Example for single patient to convert using the instruction setup with custom dataset¶
Start by loading in all libraries
import pandas as pd
from twinweaver import (
DataSplitterForecasting,
DataManager,
DataSplitterEvents,
ConverterInstruction,
Config,
)
Basic Setup¶
Set up the config - showing how to use custom dataset here from example data.
df_events = pd.read_csv("../../example_data/events.csv")
df_constant = pd.read_csv("../../example_data/constant.csv")
df_constant_description = pd.read_csv("../../example_data/constant_description.csv")

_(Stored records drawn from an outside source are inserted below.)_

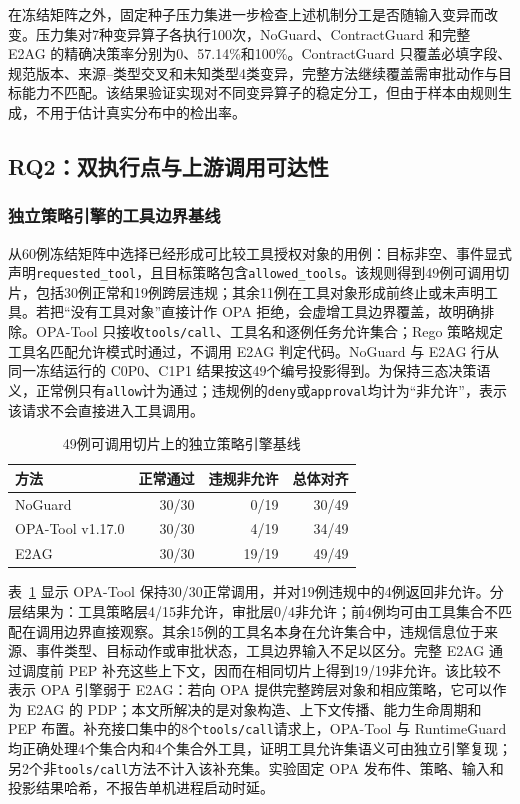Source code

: 在冻结矩阵之外，固定种子压力集进一步检查上述机制分工是否随输入变异而改变。压力集对7种变异算子各执行100次，NoGuard、ContractGuard 和完整 E2AG 的精确决策率分别为0、57.14\%和100\%。ContractGuard 只覆盖必填字段、规范版本、来源--类型交叉和未知类型4类变异，完整方法继续覆盖需审批动作与目标能力不匹配。该结果验证实现对不同变异算子的稳定分工，但由于样本由规则生成，不用于估计真实分布中的检出率。

\subsection{RQ2：双执行点与上游调用可达性}

\subsubsection{独立策略引擎的工具边界基线}

从60例冻结矩阵中选择已经形成可比较工具授权对象的用例：目标非空、事件显式声明\texttt{requested\_tool}，且目标策略包含\texttt{allowed\_tools}。该规则得到49例可调用切片，包括30例正常和19例跨层违规；其余11例在工具对象形成前终止或未声明工具。若把“没有工具对象”直接计作 OPA 拒绝，会虚增工具边界覆盖，故明确排除。OPA-Tool 只接收\texttt{tools/call}、工具名和逐例任务允许集合；Rego 策略规定工具名匹配允许模式时通过，不调用 E2AG 判定代码。NoGuard 与 E2AG 行从同一冻结运行的 C0P0、C1P1 结果按这49个编号投影得到。为保持三态决策语义，正常例只有\texttt{allow}计为通过；违规例的\texttt{deny}或\texttt{approval}均计为“非允许”，表示该请求不会直接进入工具调用。

\begin{table}[htbp]
\centering
\caption{49例可调用切片上的独立策略引擎基线}
\label{tab:rq2-opa-v11}
\small
\begin{tabular}{lrrr}
\toprule
方法 & 正常通过 & 违规非允许 & 总体对齐 \\
\midrule
NoGuard & 30/30 & 0/19 & 30/49 \\
OPA-Tool v1.17.0 & 30/30 & 4/19 & 34/49 \\
E2AG & 30/30 & 19/19 & 49/49 \\
\bottomrule
\end{tabular}
\end{table}

表~\ref{tab:rq2-opa-v11} 显示 OPA-Tool 保持30/30正常调用，并对19例违规中的4例返回非允许。分层结果为：工具策略层4/15非允许，审批层0/4非允许；前4例均可由工具集合不匹配在调用边界直接观察。其余15例的工具名本身在允许集合中，违规信息位于来源、事件类型、目标动作或审批状态，工具边界输入不足以区分。完整 E2AG 通过调度前 PEP 补充这些上下文，因而在相同切片上得到19/19非允许。该比较不表示 OPA 引擎弱于 E2AG：若向 OPA 提供完整跨层对象和相应策略，它可以作为 E2AG 的 PDP；本文所解决的是对象构造、上下文传播、能力生命周期和 PEP 布置。补充接口集中的8个\texttt{tools/call}请求上，OPA-Tool 与 RuntimeGuard 均正确处理4个集合内和4个集合外工具，证明工具允许集语义可由独立引擎复现；另2个非\texttt{tools/call}方法不计入该补充集。实验固定 OPA 发布件、策略、输入和投影结果哈希，不报告单机进程启动时延。

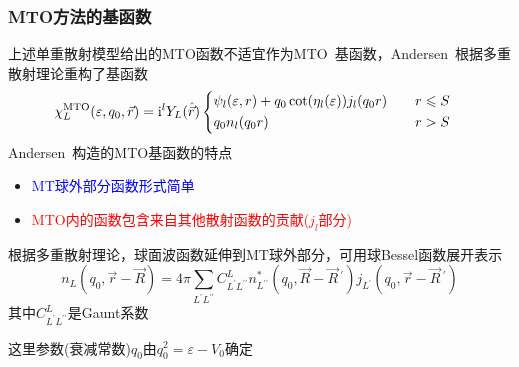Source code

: \documentclass[cjk,slidestop,compress,mathserif,blue]{beamer}
\begin{document}
\frame
{
\frametitle{\textrm{MTO}方法的基函数}
%
上述单重散射模型给出的\textrm{MTO}函数不适宜作为\textrm{MTO~}基函数，\textrm{Andersen~}根据多重散射理论重构了基函数
		\begin{displaymath}
			\hspace*{-10pt}\chi_L^{\mathrm{MTO}}(\varepsilon,q_0,\vec r)=\mathrm{i}^lY_L(\hat{\vec r})\left\{
			\begin{aligned}
				&\psi_l(\varepsilon,r)+q_0\cot(\eta_l(\varepsilon))j_l(q_0r)&\quad r\leqslant S\\
				&q_0n_l(q_0r)&\quad r>S
			\end{aligned}\right.
		\end{displaymath}
		\textrm{Andersen~}构造的\textrm{MTO}基函数的特点
		\begin{itemize}
			\item \textcolor{blue}{\textrm{MT}球外部分函数形式简单}
			\item \textcolor{red}{\textrm{MTO}内的函数包含来自其他散射函数的贡献($j_l$部分)}
		\end{itemize}
		根据多重散射理论，球面波函数延伸到\textrm{MT}球外部分，可用球\textrm{Bessel}函数展开表示
		\begin{displaymath}
			n_L(q_0,\vec r-\vec R)=4\pi\sum_{L^{\prime}L^{\prime\prime}}C_{L^{\prime}L^{\prime\prime}}^Ln_{L^{\prime\prime}}^{\ast}(q_0,\vec R-\vec R\,^{\prime})j_{L^{\prime}}(q_0,\vec r-\vec R\,^{\prime})
		\end{displaymath}
		其中$C_{L^{\prime}L^{\prime\prime}}^L$是\textrm{Gaunt}系数


		这里参数(衰减常数)$q_0$由$q_0^2=\varepsilon-V_0$确定
}
\end{document}
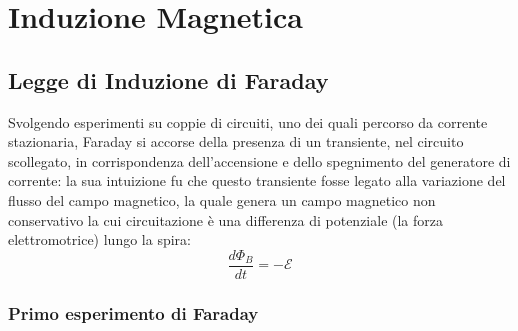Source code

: \section{Induzione Magnetica}

\subsection{Legge di Induzione di Faraday}

Svolgendo esperimenti su coppie di circuiti, uno dei quali percorso da corrente stazionaria, Faraday si accorse della presenza di un transiente, nel circuito scollegato, in corrispondenza dell'accensione e dello spegnimento del generatore di corrente: la sua intuizione fu che questo transiente fosse legato alla variazione del flusso del campo magnetico, la quale genera un campo magnetico non conservativo la cui circuitazione è una differenza di potenziale (la forza elettromotrice) lungo la spira:
\begin{equation}
	\frac{d\Phi_B}{dt} = -\mathcal{E}
	\label{eq:1}
\end{equation}

\subsubsection{Primo esperimento di Faraday}

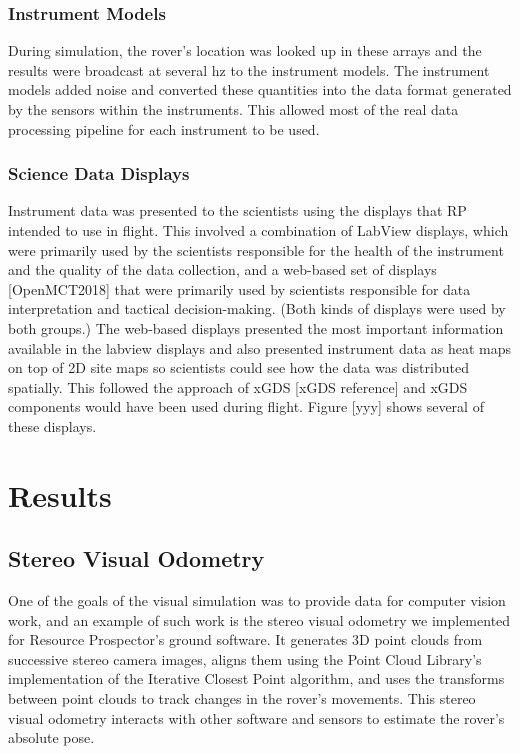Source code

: \documentclass[twocolumn,letterpaper]{IEEEAerospaceCLS}  %
\begin{document}
\subsubsection{Instrument Models}
During simulation, the rover's location was looked up in these arrays and the results were broadcast at several hz to the instrument models.  The instrument models added noise and converted these quantities into the data format generated by the sensors within the instruments.  This allowed most of the real data processing pipeline for each instrument to be used.

\subsubsection{Science Data Displays}
Instrument data was presented to the scientists using the displays that RP intended to use in flight.  This involved a combination of LabView displays, which were primarily used by the scientists responsible for the health of the instrument and the quality of the data collection, and a web-based set of displays [OpenMCT2018] that were primarily used by scientists responsible for data interpretation and tactical decision-making.  (Both kinds of displays were used by both groups.)  The web-based displays presented the most important information available in the labview displays and also presented instrument data as heat maps on top of 2D site maps so scientists could see how the data was distributed spatially.  This followed the approach of xGDS [xGDS reference] and xGDS components would have been used during flight.  Figure [yyy] shows several of these displays.

\section{Results}

\subsection{Stereo Visual Odometry}
One of the goals of the visual simulation was to provide data for computer vision work, and an example of such work is the stereo visual odometry we implemented for Resource Prospector's ground software.
It generates 3D point clouds from successive stereo camera images, aligns them using the Point Cloud Library's implementation of the Iterative Closest Point algorithm, and uses the transforms between point clouds to track changes in the rover's movements.
This stereo visual odometry interacts with other software and sensors to estimate the rover's absolute pose.
\end{document}
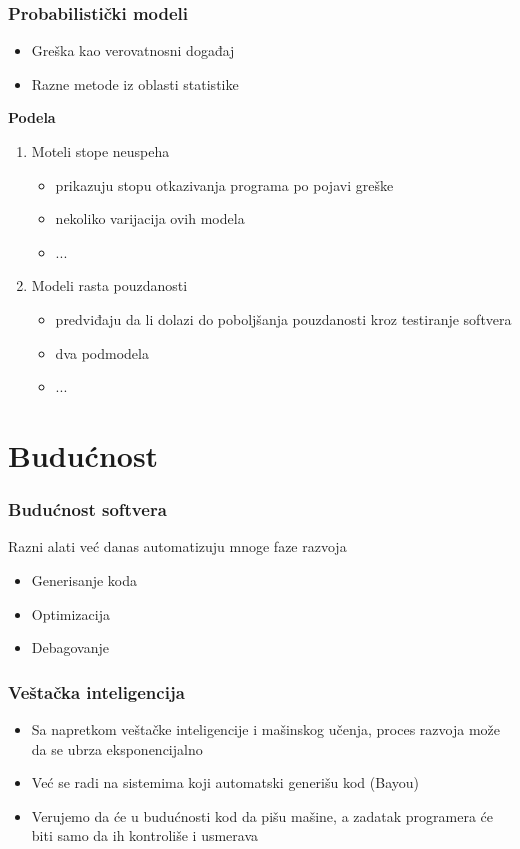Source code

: \documentclass{beamer}
\begin{document}
\begin{frame}
\frametitle{Probabilistički modeli}

\begin{itemize}

\item Greška kao verovatnosni događaj
\item Razne metode iz oblasti statistike

\end{itemize}

\textbf{Podela}
\begin{enumerate}
\item Moteli stope neuspeha
\begin{itemize}
\item prikazuju stopu otkazivanja programa po pojavi greške
\item nekoliko varijacija ovih modela
\item ...
\end{itemize}
\item Modeli rasta pouzdanosti
\begin{itemize}
\item predviđaju da li dolazi do poboljšanja pouzdanosti kroz testiranje softvera
\item dva podmodela
\item ...
\end{itemize}
\end{enumerate}

\end{frame}

\section{Budućnost}
\begin{frame}
\frametitle{Budućnost softvera}

Razni alati već danas automatizuju mnoge faze razvoja
\begin{itemize}
\item Generisanje koda
\item Optimizacija
\item Debagovanje
\end{itemize}
\end{frame}

\begin{frame}
\frametitle{Veštačka inteligencija}

\begin{itemize}
\item Sa napretkom veštačke inteligencije i mašinskog učenja, proces razvoja može da se ubrza eksponencijalno
\item Već se radi na sistemima koji automatski generišu kod (Bayou)
\item Verujemo da će u budućnosti kod da pišu mašine, a zadatak programera će biti samo da ih kontroliše i usmerava
\end{itemize}
\end{frame}
\end{document}
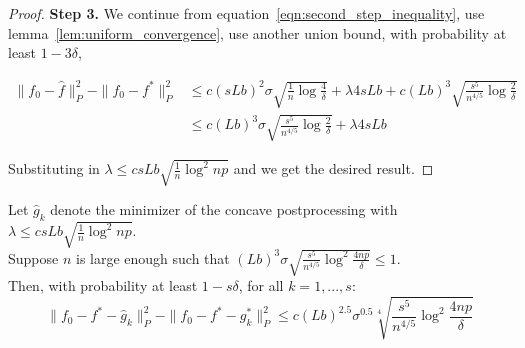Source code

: \begin{proof}

\textbf{Step 3.} We continue from equation~\ref{eqn:second_step_inequality}, use lemma~\ref{lem:uniform_convergence}, use another union bound, with probability at least $1-3\delta$,

\begin{align}
\|f_0 - \hat{f} \|_P^2 - \| f_0 - f^* \|_P^2 
   &\leq c (sLb)^2 \sigma \sqrt{\frac{1}{n} \log \frac{4}{\delta}} 
 +\lambda 4 s L b + c (Lb)^3 \sqrt{ \frac{s^5}{n^{4/5}} \log \frac{2}{\delta}}
    \nonumber \\
&\leq c (Lb)^3 \sigma \sqrt{ \frac{s^5}{n^{4/5}} \log \frac{2}{\delta}} + \lambda 4 sLb
\end{align}

Substituting in $\lambda \leq c sLb \sqrt{\frac{1}{n} \log^2 np}$ and we get the desired result.

\end{proof}
 






\begin{theorem}
\label{thm:concave_consistent}
Let $\hat{g}_k$ denote the minimizer of the concave postprocessing with $\lambda \leq c sLb \sqrt{\frac{1}{n} \log^2 np}$.\\

Suppose $n$ is large enough such that $(Lb)^3 \sigma \sqrt{ \frac{s^5}{n^{4/5}} \log^2 \frac{4np}{\delta} } \leq 1$.\\

Then, with probability at least $1- s\delta$, for all $k=1,...,s$:\\
\[
\| f_0 - f^* - \hat{g}_k \|_P^2 - \| f_0 - f^* - g^*_k \|_P^2 \leq  c (Lb)^{2.5} \sigma^{0.5} \sqrt[4]{ \frac{s^5}{n^{4/5}} \log^2 \frac{4np}{\delta}} 
\]
\end{theorem}

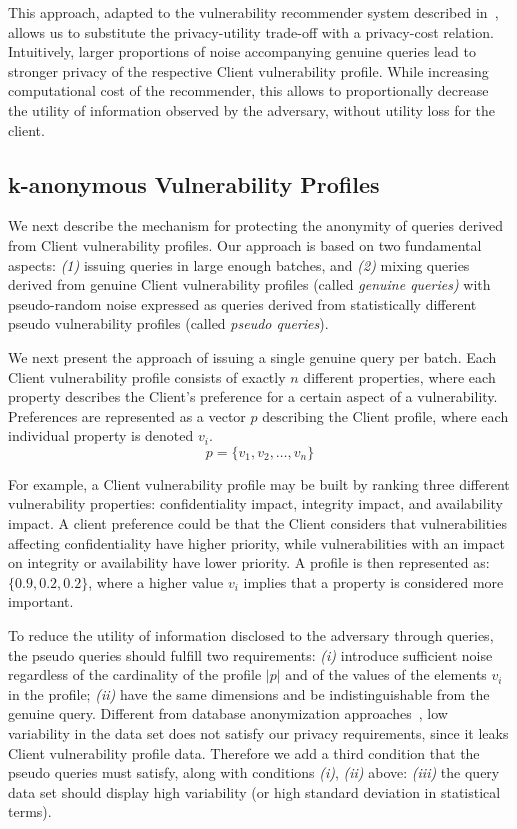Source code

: {This approach, adapted to the vulnerability recommender system described in~\cite{cobleigh:2018}, allows us to substitute the privacy-utility trade-off with a privacy-cost relation.
Intuitively, larger proportions of noise accompanying genuine queries lead to stronger privacy of the respective Client vulnerability profile.
While increasing computational cost of the recommender, this allows to proportionally decrease the utility of information observed by the adversary, without utility loss for the client.

\subsection{k-anonymous Vulnerability Profiles}
\label{subsec:solution-diff-privacy}
We next describe the mechanism for protecting the anonymity of queries derived from Client vulnerability profiles.
Our approach is based on two fundamental aspects: 
\textit{(1)} issuing queries in large enough batches, and 
\textit{(2)} mixing queries derived from genuine Client vulnerability profiles (called \textit{genuine queries)} with pseudo-random noise expressed as queries derived from statistically different pseudo vulnerability profiles (called \textit{pseudo queries}).

We next present the approach of issuing a single genuine query per batch.
Each Client vulnerability profile consists of exactly $n$ different properties, where each property describes the Client's preference for a certain aspect of a vulnerability.
Preferences are represented as a vector $p$ describing the Client profile, where each individual property is denoted $v_i$.
\begin{equation}
p = \{v_1, v_2, \ldots, v_n\}
\end{equation}

For example, a Client vulnerability profile may be built by ranking three different vulnerability properties: 
confidentiality impact, 
integrity impact, 
and availability impact.
A client preference could be that the Client considers that vulnerabilities affecting confidentiality have higher priority, while vulnerabilities with an impact on integrity or availability have lower priority.
A profile is then represented as: $\{0.9, 0.2, 0.2\}$, where a higher value $v_i$ implies that a property is considered more important.

To reduce the utility of information disclosed to the adversary through queries, the pseudo queries should fulfill two requirements:
\textit{(i)} introduce sufficient noise regardless of the cardinality of the profile $|p|$ and of the values of the elements $v_i$ in the profile;
\textit{(ii)} have the same dimensions and be indistinguishable from the genuine query.
Different from database anonymization approaches~\cite{samarati:1998, samarati:2001, holohan:2017}, low variability in the data set does not satisfy our privacy requirements, since it leaks Client vulnerability profile data.
Therefore we add a third condition that the pseudo queries must satisfy, along with conditions \textit{(i)}, \textit{(ii)} above:
\textit{(iii)} the query data set should display high variability (or high standard deviation in statistical terms).

}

Set up the data managers which hold the patient data.
config = Config() # Override values here to customize pipeline
config.constant_columns_to_use = ["birthyear", "gender", "histology", "smoking_history"] # Manually set from constant
config.constant_birthdate_column = "birthyear"
dm = DataManager(config=config)
dm.load_indication_data(df_events=df_events, df_constant=df_constant, df_constant_description=df_constant_description)
dm.process_indication_data()
dm.setup_unique_mapping_of_events()
dm.setup_dataset_splits()
dm.infer_var_types()
data_splitter_events = DataSplitterEvents(dm, config=config)
data_splitter_events.setup_variables()
data_splitter_forecasting = DataSplitterForecasting(
data_manager=dm,
config=config,
)
# In case you manually want to override the variables for forecasting selectiong, you can skip this next line.
data_splitter_forecasting.setup_statistics()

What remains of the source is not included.